また大きな違いとしては日本では集団生活を主に重要視しますが、特にアメリカなどでは個人の育成を重要にします。日本において会社に入社してから集団生活ができないものは淘汰される傾向にあります。そのような社会傾向にある文化なので、小学生から集団教育をさせるのは必然といえるでしょう。しかし、集団ばかりに気を取られるようになってしまっては、個性が失われ、自分の収入をあげるための努力を怠る大人になりがちです。周りと一緒でいいというふうになってしまっては、生活は苦しくなるばかりです。

なぜかというと、平均年収が300万時代とも言われている時代で、平均に合わせていると苦しい生活が平均となってしまいますので、それを乗り越えるためにも努力を怠らない人間に育てるべきでしょう。

また、アメリカでは各自にロッカーが与えられます。これは自分の財産、倉庫という認識につながりおのずと自立にもつながっていきます。しかし日本は狭い土地柄そのようなことができません。ですから狭い空間の中で密集して生きていくための知恵を学校で教わるのです(ロッカーはあくまで一例です)。

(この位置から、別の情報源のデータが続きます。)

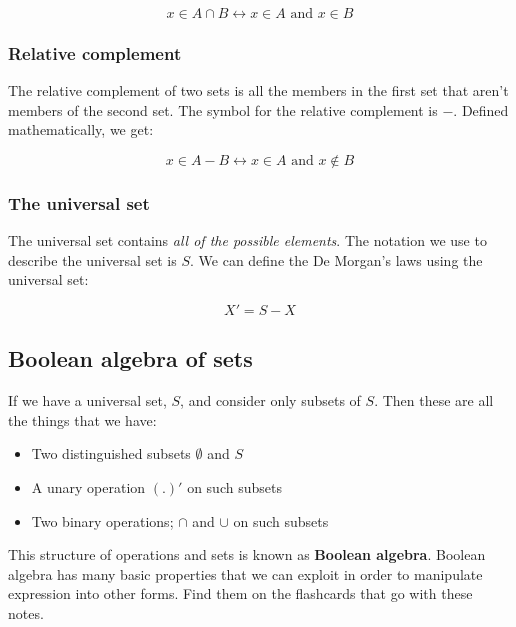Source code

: \begin{dmath}
	{x \in A \cap B \leftrightarrow x \in A \textrm{ and } x \in B}
\end{dmath}

\subsubsection{Relative complement}

The relative complement of two sets is all the members in the first set that
aren't members of the second set. The symbol for the relative complement is $-$.
Defined mathematically, we get:

\begin{dmath}
	{x \in A - B} \leftrightarrow {x \in A \textrm{ and } x \notin B}
\end{dmath}

\subsubsection{The universal set}
\label{subsubsec:universal_set}

The universal set contains {\it all of the possible elements}. The notation we
use to describe the universal set is $S$. We can define the De Morgan's laws
using the universal set:

\begin{dmath}
	X' = S - X
\end{dmath}

\subsection{Boolean algebra of sets}

If we have a universal set, $S$, and consider only subsets of $S$. Then these
are all the things that we have:

\begin{itemize}
	\item Two distinguished subsets $\emptyset$ and $S$
	\item A unary operation $(.)'$ on such subsets
	\item Two binary operations; $\cap$ and $\cup$ on such subsets
\end{itemize}

This structure of operations and sets is known as {\bf Boolean algebra}. Boolean
algebra has many basic properties that we can exploit in order to manipulate
expression into other forms. Find them on the flashcards that go with these
notes.

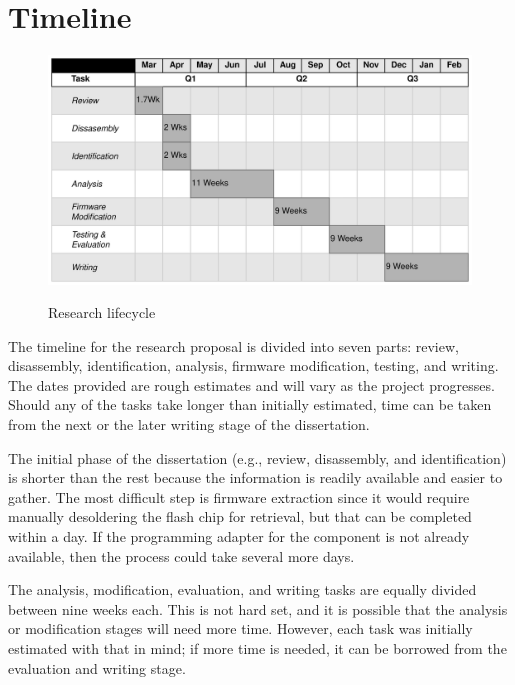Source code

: \chapter{\leavevmode Timeline}
\label{chap:timeline}

\begin{figure}[!htb]%
  \centering
  {\includegraphics[width=160mm,scale=1]{Figures/timeline_gantt.drawio.png}}
  \caption{Research lifecycle}%
  \label{fig:research_lifecycle}%
\end{figure}

The timeline for the research proposal is divided into seven parts: review, disassembly, identification, analysis, firmware modification, testing, and writing. The dates provided are rough estimates and will vary as the project progresses. Should any of the tasks take longer than initially estimated, time can be taken from the next or the later writing stage of the dissertation.

The initial phase of the dissertation (e.g., review, disassembly, and identification) is shorter than the rest because the information is readily available and easier to gather. The most difficult step is firmware extraction since it would require manually desoldering the flash chip for retrieval, but that can be completed within a day. If the programming adapter for the component is not already available, then the process could take several more days.

The analysis, modification, evaluation, and writing tasks are equally divided between nine weeks each. This is not hard set, and it is possible that the analysis or modification stages will need more time. However, each task was initially estimated with that in mind; if more time is needed, it can be borrowed from the evaluation and writing stage.

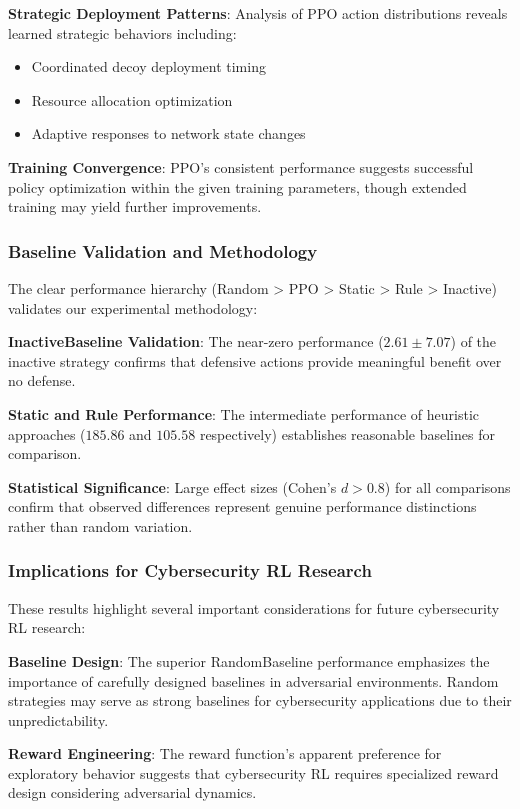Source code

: \documentclass[12pt]{article}
\theoremstyle{definition}
\theoremstyle{plain}
\begin{document}
\textbf{Strategic Deployment Patterns}: Analysis of PPO action distributions reveals learned strategic behaviors including:
\begin{itemize}
    \item Coordinated decoy deployment timing
    \item Resource allocation optimization
    \item Adaptive responses to network state changes
\end{itemize}

\textbf{Training Convergence}: PPO's consistent performance suggests successful policy optimization within the given training parameters, though extended training may yield further improvements.

\subsubsection{Baseline Validation and Methodology}

The clear performance hierarchy (Random > PPO > Static > Rule > Inactive) validates our experimental methodology:

\textbf{InactiveBaseline Validation}: The near-zero performance ($2.61 \pm 7.07$) of the inactive strategy confirms that defensive actions provide meaningful benefit over no defense.

\textbf{Static and Rule Performance}: The intermediate performance of heuristic approaches ($185.86$ and $105.58$ respectively) establishes reasonable baselines for comparison.

\textbf{Statistical Significance}: Large effect sizes (Cohen's $d > 0.8$) for all comparisons confirm that observed differences represent genuine performance distinctions rather than random variation.

\subsubsection{Implications for Cybersecurity RL Research}

These results highlight several important considerations for future cybersecurity RL research:

\textbf{Baseline Design}: The superior RandomBaseline performance emphasizes the importance of carefully designed baselines in adversarial environments. Random strategies may serve as strong baselines for cybersecurity applications due to their unpredictability.

\textbf{Reward Engineering}: The reward function's apparent preference for exploratory behavior suggests that cybersecurity RL requires specialized reward design considering adversarial dynamics.
\end{document}
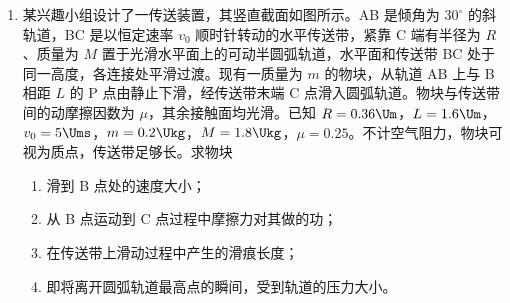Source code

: \documentclass[\gkver]{gaokaozhenti}
\begin{document}
\begin{enumerate}

\item
某兴趣小组设计了一传送装置，其竖直截面如图所示。AB 是倾角为 $30^{\circ}$ 的斜轨道，BC 是以恒定速率 $v_{0}$ 顺时针转动的水平传送带，紧靠 C 端有半径为 $R$、质量为 $M$ 置于光滑水平面上的可动半圆弧轨道，水平面和传送带 BC 处于同一高度，各连接处平滑过渡。现有一质量为 $m$ 的物块，从轨道 AB 上与 B 相距 $L$ 的 P 点由静止下滑，经传送带末端 C 点滑入圆弧轨道。物块与传送带间的动摩擦因数为 $\mu$，其余接触面均光滑。已知 $R = 0.36\Um$，$L = 1.6\Um$，$v_{0} = 5\Ums$，$m = 0.2\Ukg$，$M = 1.8\Ukg$，$\mu = 0.25$。不计空气阻力，物块可视为质点，传送带足够长。求物块


\begin{enumerate}
	\item
	滑到 B 点处的速度大小；
	\item
	从 B 点运动到 C 点过程中摩擦力对其做的功；
	\item
	在传送带上滑动过程中产生的滑痕长度；
	\item
	即将离开圆弧轨道最高点的瞬间，受到轨道的压力大小。
\end{enumerate}


\end{enumerate}
\end{document}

しかしそれだけではダメな時代です。自分の道は自分で切り開く、そのように考えてもらうためにも、塾に行かせる、習い事をさせるなど、ある程度教育にお金はかけるべきでしょう。

収入を増加させるために今から準備すべきこと

収入を増加させるためにまずすべきことは自分の子供と向き合うことです。これは簡単なようで難しく、しっかり子供の話をきいてあげることです。

子供が親のいうことを聞くには親がまず子供のことを理解していないといけません。いくら塾に通わせ、いい大学にいかせ収入の増加を図ろうとしても、子供のことをしっかりと分かっていないと効果は出ません。

スタートラインにおいて大学を卒業しておいたほうが生涯年収は高い傾向になるという話でしたが、一番大切なことは勉強を続ける習慣を身に着けることです。就職してからも出世する人は間違いなく勉強を続けています。そのような大人になるために、勉強を好きになることが一番大事なのではないでしょうか。